(450 kelime) Gördüğü ve bildiklerini idealize etmek insan doğasıdır, bu yüzden hayal gücü bazen ne olduğunu çok fazla bozar. Her şeyin istediği gibi olmadığını keşfettiğinde, haykırıyor: “Ah, acımasız gerçeklik!” Ona gerçekliğin ona düşmanca geldiği anlaşılıyor, ancak aslında bu konuda aşırı taleplerde bulunan kişi oydu. Bu ifadenin anlamını şu şekilde anlıyorum: Bir kişinin deneyimlediği, ideallerinde hayal kırıklığına uğradığı ve çevresindeki dünyayı suçladığı hoşnutsuzluğundan bahsediyor. Konuyu açıklığa kavuşturmak için örnekler vereceğim.
Yani, acımasız gerçeklik N.V. Gogol tarafından "Nevsky Prospect" romanında tasvir edilmektedir. Piskarev büyüleyici bir yabancıya aşık oldu ve birbirini tanımak için onu takip etti. Ama güzellik onu hoşgörü evine getirdi. Bozuk bir kadın olduğu ortaya çıktı. Etkileyici bir adam bu durumdan zarar gördü. Kızın imajını düşüncelerinden desteklemeye çalıştı, ancak başarısız oldu ve teslim olmak zorunda kaldı. Afyon bile ona yardım etmedi, ama sadece aşık olan kahramanın durumunu şiddetlendirdi. Sonra sanatçı, talihsiz esir tutukluluğunu kurtarmaya karar verdi. Alay edildiği hayatın ahlakı ve anlamı üzerine vaazları olan bir genelevde ortaya çıktı. İdeal çatışmasına gerçeklikle dayanamayan, puanlarını hayata oturttu. Tabii ki, her şeyin zalim gerçeklik için suçlanacağına inanıyordu, hayallerini paramparça etti. Bununla birlikte, trajedinin nedeni, sadece kişinin gerçeklikle ilgili çok yüksek talepler sunması ve onlara uymadığı zaman çok üzülmüş olmasıdır. Gerçekliğin bütün "zulmü" budur.

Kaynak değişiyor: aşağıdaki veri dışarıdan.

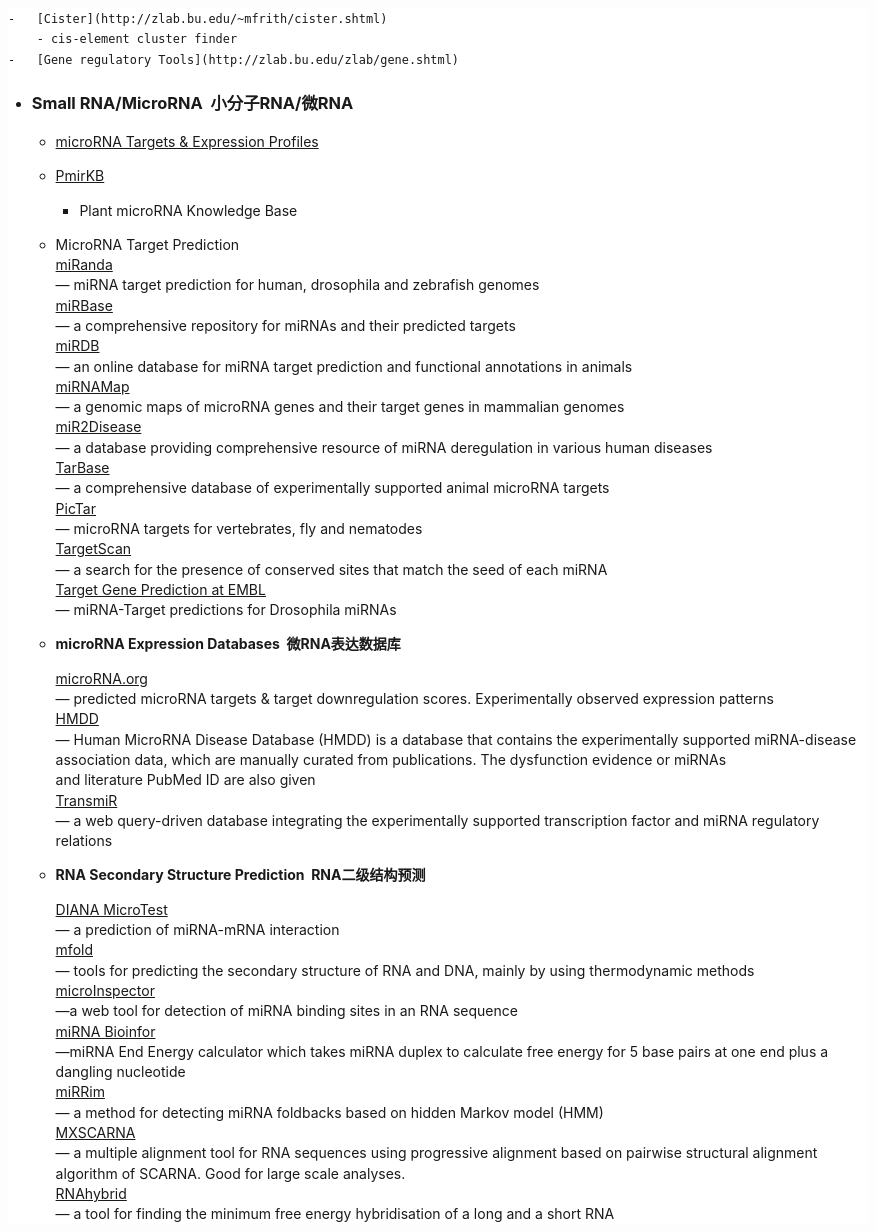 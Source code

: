     -   [Cister](http://zlab.bu.edu/~mfrith/cister.shtml)  
        - cis-element cluster finder
    -   [Gene regulatory Tools](http://zlab.bu.edu/zlab/gene.shtml)
    
     
    
-   ### Small RNA/MicroRNA  小分子RNA/微RNA
    
    -   [microRNA Targets & Expression Profiles](http://www.microrna.org/)
    -   [PmirKB](http://bis.zju.edu.cn/pmirkb/)  
        - Plant microRNA Knowledge Base
    -   MicroRNA Target Prediction  
        [miRanda](http://www.microrna.org/microrna/home.do)  
        — miRNA target prediction for human, drosophila and zebrafish genomes  
        [miRBase](http://www.mirbase.org/)  
        — a comprehensive repository for miRNAs and their predicted targets  
        [miRDB](http://mirdb.org/miRDB/)  
        — an online database for miRNA target prediction and functional annotations in animals  
        [miRNAMap](http://mirnamap.mbc.nctu.edu.tw/)  
        — a genomic maps of microRNA genes and their target genes in mammalian genomes  
        [miR2Disease](http://www.mir2disease.org./)  
        — a database providing comprehensive resource of miRNA deregulation in various human diseases  
        [TarBase](http://diana.cslab.ece.ntua.gr/tarbase/)  
        — a comprehensive database of experimentally supported animal microRNA targets  
        [PicTar](http://pictar.mdc-berlin.de/)  
        — microRNA targets for vertebrates, fly and nematodes  
        [TargetScan](http://www.targetscan.org/)  
        — a search for the presence of conserved sites that match the seed of each miRNA  
        [Target Gene Prediction at EMBL](http://www.russell.embl.de/miRNAs/)  
        — miRNA-Target predictions for Drosophila miRNAs  
          
        
    -   **microRNA Expression Databases  微RNA表达数据库**  
          
        [microRNA.org](http://www.microrna.org/microrna/getExprForm.do)  
        — predicted microRNA targets & target downregulation scores. Experimentally observed expression patterns  
        [HMDD](http://202.38.126.151/hmdd/mirna/md/)  
        — Human MicroRNA Disease Database (HMDD) is a database that contains the experimentally supported miRNA-disease association data, which are manually curated from publications. The dysfunction evidence or miRNAs  
        and literature PubMed ID are also given  
        [TransmiR](http://202.38.126.151/hmdd/mirna/tf/)  
        — a web query-driven database integrating the experimentally supported transcription factor and miRNA regulatory relations  
          
        
    -   **RNA Secondary Structure Prediction  RNA二级结构预测**  
          
        [DIANA MicroTest](http://diana.cslab.ece.ntua.gr/microT/)  
        — a prediction of miRNA-mRNA interaction  
        [mfold](http://mfold.bioinfo.rpi.edu/)  
        — tools for predicting the secondary structure of RNA and DNA, mainly by using thermodynamic methods  
        [microInspector](http://bioinfo.uni-plovdiv.bg/microinspector/)  
        —a web tool for detection of miRNA binding sites in an RNA sequence  
        [miRNA Bioinfor](http://www.mirnainfo.com/EnergyCalc.aspx)  
        —miRNA End Energy calculator which takes miRNA duplex to calculate free energy for 5 base pairs at one end plus a dangling nucleotide  
        [miRRim](http://mirrim.ncrna.org/)  
        — a method for detecting miRNA foldbacks based on hidden Markov model (HMM)  
        [MXSCARNA](http://mxscarna.ncrna.org/)  
        — a multiple alignment tool for RNA sequences using progressive alignment based on pairwise structural alignment algorithm of SCARNA. Good for large scale analyses.  
        [RNAhybrid](http://bibiserv.techfak.uni-bielefeld.de/rnahybrid/)  
        — a tool for finding the minimum free energy hybridisation of a long and a short RNA  
           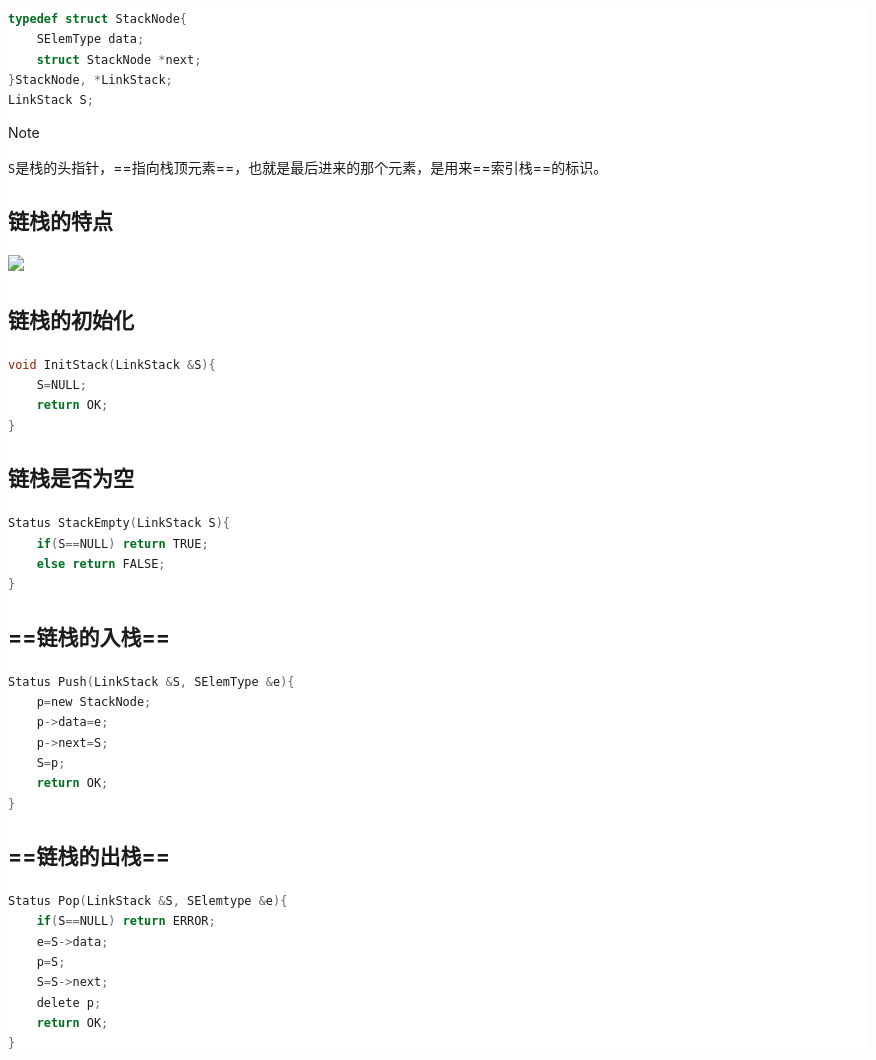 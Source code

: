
 ```c
typedef struct StackNode{
	SElemType data;
	struct StackNode *next;
}StackNode, *LinkStack;
LinkStack S;
```

>[!Note]
>`S`是栈的头指针，==指向栈顶元素==，也就是最后进来的那个元素，是用来==索引栈==的标识。

## 链栈的特点
![](image-20240724125733425.png)

## 链栈的初始化
```c
void InitStack(LinkStack &S){
	S=NULL;
	return OK;
}
```

## 链栈是否为空
```c
Status StackEmpty(LinkStack S){
	if(S==NULL) return TRUE;
	else return FALSE;
}
```

## ==链栈的入栈==
```c
Status Push(LinkStack &S, SElemType &e){
	p=new StackNode;
	p->data=e;
	p->next=S;
	S=p;
	return OK;
}
```


## ==链栈的出栈==
```c
Status Pop(LinkStack &S, SElemtype &e){
	if(S==NULL) return ERROR;
	e=S->data;
	p=S;
	S=S->next;
	delete p;
	return OK;
}
```
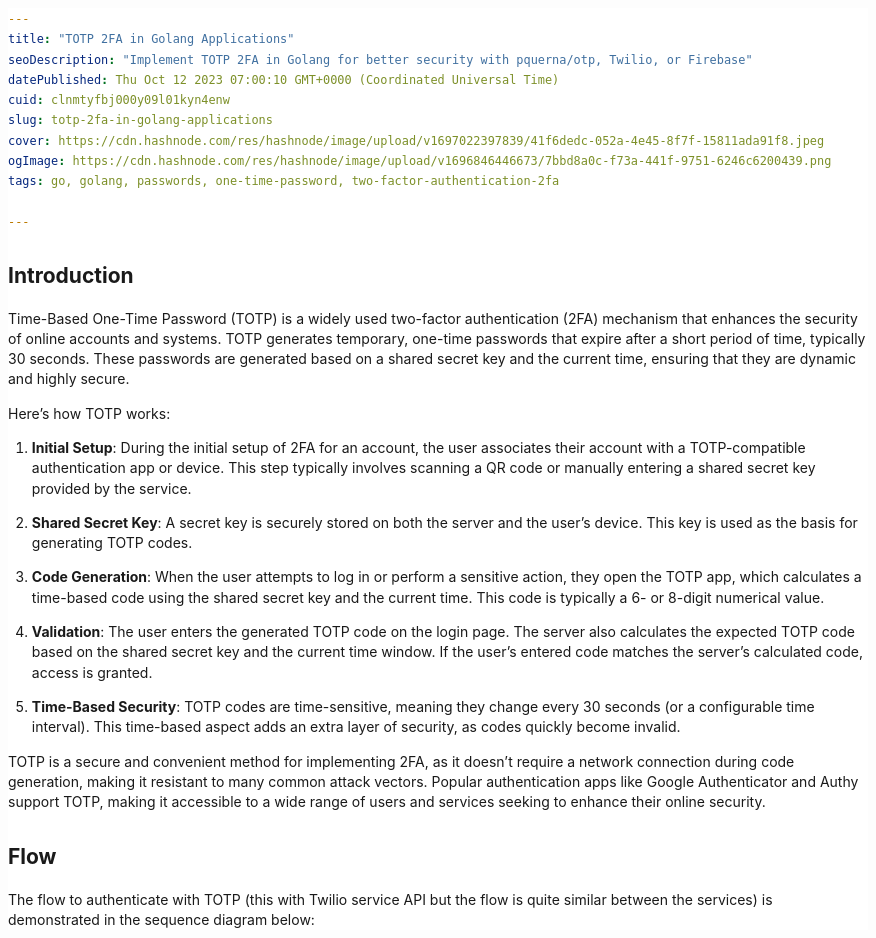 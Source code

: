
 ```yaml
---
title: "TOTP 2FA in Golang Applications"
seoDescription: "Implement TOTP 2FA in Golang for better security with pquerna/otp, Twilio, or Firebase"
datePublished: Thu Oct 12 2023 07:00:10 GMT+0000 (Coordinated Universal Time)
cuid: clnmtyfbj000y09l01kyn4enw
slug: totp-2fa-in-golang-applications
cover: https://cdn.hashnode.com/res/hashnode/image/upload/v1697022397839/41f6dedc-052a-4e45-8f7f-15811ada91f8.jpeg
ogImage: https://cdn.hashnode.com/res/hashnode/image/upload/v1696846446673/7bbd8a0c-f73a-441f-9751-6246c6200439.png
tags: go, golang, passwords, one-time-password, two-factor-authentication-2fa

---
```


## Introduction

Time-Based One-Time Password (TOTP) is a widely used two-factor authentication (2FA) mechanism that enhances the security of online accounts and systems. TOTP generates temporary, one-time passwords that expire after a short period of time, typically 30 seconds. These passwords are generated based on a shared secret key and the current time, ensuring that they are dynamic and highly secure.

Here’s how TOTP works:

1. **Initial Setup**: During the initial setup of 2FA for an account, the user associates their account with a TOTP-compatible authentication app or device. This step typically involves scanning a QR code or manually entering a shared secret key provided by the service.
    
2. **Shared Secret Key**: A secret key is securely stored on both the server and the user’s device. This key is used as the basis for generating TOTP codes.
    
3. **Code Generation**: When the user attempts to log in or perform a sensitive action, they open the TOTP app, which calculates a time-based code using the shared secret key and the current time. This code is typically a 6- or 8-digit numerical value.
    
4. **Validation**: The user enters the generated TOTP code on the login page. The server also calculates the expected TOTP code based on the shared secret key and the current time window. If the user’s entered code matches the server’s calculated code, access is granted.
    
5. **Time-Based Security**: TOTP codes are time-sensitive, meaning they change every 30 seconds (or a configurable time interval). This time-based aspect adds an extra layer of security, as codes quickly become invalid.
    

TOTP is a secure and convenient method for implementing 2FA, as it doesn’t require a network connection during code generation, making it resistant to many common attack vectors. Popular authentication apps like Google Authenticator and Authy support TOTP, making it accessible to a wide range of users and services seeking to enhance their online security.

## Flow

The flow to authenticate with TOTP (this with Twilio service API but the flow is quite similar between the services) is demonstrated in the sequence diagram below:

Başka bir örnek, A.P. Chekhov tarafından Cherry Orchard oyununda açıklanmıştır. Lopakhin dudaklarından “hayat aptal” diyor. Kahraman genellikle kötümserdir. Sözlerinin çoğu kasvetli bir dünya görüşünden bahsediyor. Tüccar zengin ve bağımsız bir insan olmasına rağmen, hala insanlarla olan tüm ilişkilerine nüfuz eden sosyal eşitsizlik hissetti. Kitap boyunca Ranevskaya'nın evlat edinilmiş kızına bir teklifte bulunmayı planlıyor, ancak soyluları ve Rusya'nın diğer tüm sakinlerini bölen duvarın üstesinden gelemiyor. Neden olmasın? Zengin ve kararlı. Ancak bu duvar sadece kafasında olduğu için, gerçekte mevcut değildir. Yoksul aristokratlar, bu evlilik sonucunda mali durumlarını iyileştirmekten mutluluk duyacaktır. Ve bu sınıfın ayrıcalıkları çok şüpheli, bu yüzden sadece elit bir etiketi miras aldıkları için kendilerini altında düşünmek aptalca. Yani, komplekslerinde ve başarısızlıklarında Lopakhin gerçekliği değil, kendisini suçlamalıdır. Ancak kahramanın, yaşamın soyut zulmünden şikayet etmek, belirli sorunları çözmekten daha kolaydır.
Bu nedenle, “acımasız gerçeklik” ifadesi çoğu zaman bir kişinin yanlış maceraları için etrafındaki dünyayı suçlama arzusunu ima eder. Gerçekliğin "zulümüne" genellikle kişisel fikirler ile gerçekte ne arasındaki tutarsızlığın farkında olduğu anı denir. İnsanlar yanlış olduklarını fark etmekten çok hayal kırıklığına uğrarlar, bu yüzden korkulukları gerçeklik karşısında bulurlar ve samandan bir bebek yapmayı hayal ettikleri çiftçiye benzemedikleri için suçlamaya başlarlar.